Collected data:
---

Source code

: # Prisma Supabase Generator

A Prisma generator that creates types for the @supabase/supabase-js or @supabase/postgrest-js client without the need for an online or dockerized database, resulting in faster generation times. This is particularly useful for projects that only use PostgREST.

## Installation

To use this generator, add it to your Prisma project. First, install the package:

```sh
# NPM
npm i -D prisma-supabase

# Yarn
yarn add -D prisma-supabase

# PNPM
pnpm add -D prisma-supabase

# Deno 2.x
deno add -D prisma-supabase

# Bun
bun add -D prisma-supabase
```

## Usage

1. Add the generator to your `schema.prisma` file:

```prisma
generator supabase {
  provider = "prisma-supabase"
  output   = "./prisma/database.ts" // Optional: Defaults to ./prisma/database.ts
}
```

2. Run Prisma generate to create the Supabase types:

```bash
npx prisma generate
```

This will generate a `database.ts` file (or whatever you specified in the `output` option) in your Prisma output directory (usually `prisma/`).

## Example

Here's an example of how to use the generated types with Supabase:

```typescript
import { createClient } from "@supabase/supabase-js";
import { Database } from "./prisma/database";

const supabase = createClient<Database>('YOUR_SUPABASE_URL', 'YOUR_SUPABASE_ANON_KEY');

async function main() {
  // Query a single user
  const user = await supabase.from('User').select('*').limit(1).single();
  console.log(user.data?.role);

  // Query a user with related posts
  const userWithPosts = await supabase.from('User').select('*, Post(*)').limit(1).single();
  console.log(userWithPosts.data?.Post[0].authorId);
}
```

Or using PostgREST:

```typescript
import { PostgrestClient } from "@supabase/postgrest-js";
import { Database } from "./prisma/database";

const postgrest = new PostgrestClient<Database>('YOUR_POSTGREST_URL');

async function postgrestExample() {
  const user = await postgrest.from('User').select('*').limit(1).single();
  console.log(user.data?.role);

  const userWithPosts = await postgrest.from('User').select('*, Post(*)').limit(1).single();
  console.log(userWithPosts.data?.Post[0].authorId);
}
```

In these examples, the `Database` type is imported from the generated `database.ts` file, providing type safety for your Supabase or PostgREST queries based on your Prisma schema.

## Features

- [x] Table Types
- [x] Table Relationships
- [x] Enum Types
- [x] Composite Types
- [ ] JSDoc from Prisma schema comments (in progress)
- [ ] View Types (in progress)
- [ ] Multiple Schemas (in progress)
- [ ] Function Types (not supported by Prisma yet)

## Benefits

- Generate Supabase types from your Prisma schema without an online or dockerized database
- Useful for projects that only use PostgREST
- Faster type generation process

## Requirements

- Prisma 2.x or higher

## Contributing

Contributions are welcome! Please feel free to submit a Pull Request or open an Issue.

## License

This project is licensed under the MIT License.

---

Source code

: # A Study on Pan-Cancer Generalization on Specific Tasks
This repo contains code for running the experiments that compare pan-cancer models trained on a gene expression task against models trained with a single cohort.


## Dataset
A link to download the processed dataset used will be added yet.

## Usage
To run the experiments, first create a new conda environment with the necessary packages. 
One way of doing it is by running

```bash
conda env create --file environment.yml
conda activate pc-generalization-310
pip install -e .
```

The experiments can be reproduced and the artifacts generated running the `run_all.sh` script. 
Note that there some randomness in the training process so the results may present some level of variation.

---

What is expected: In the records above, how many lines hold the string "that"? Only the number should be given.

Completed exercise: 4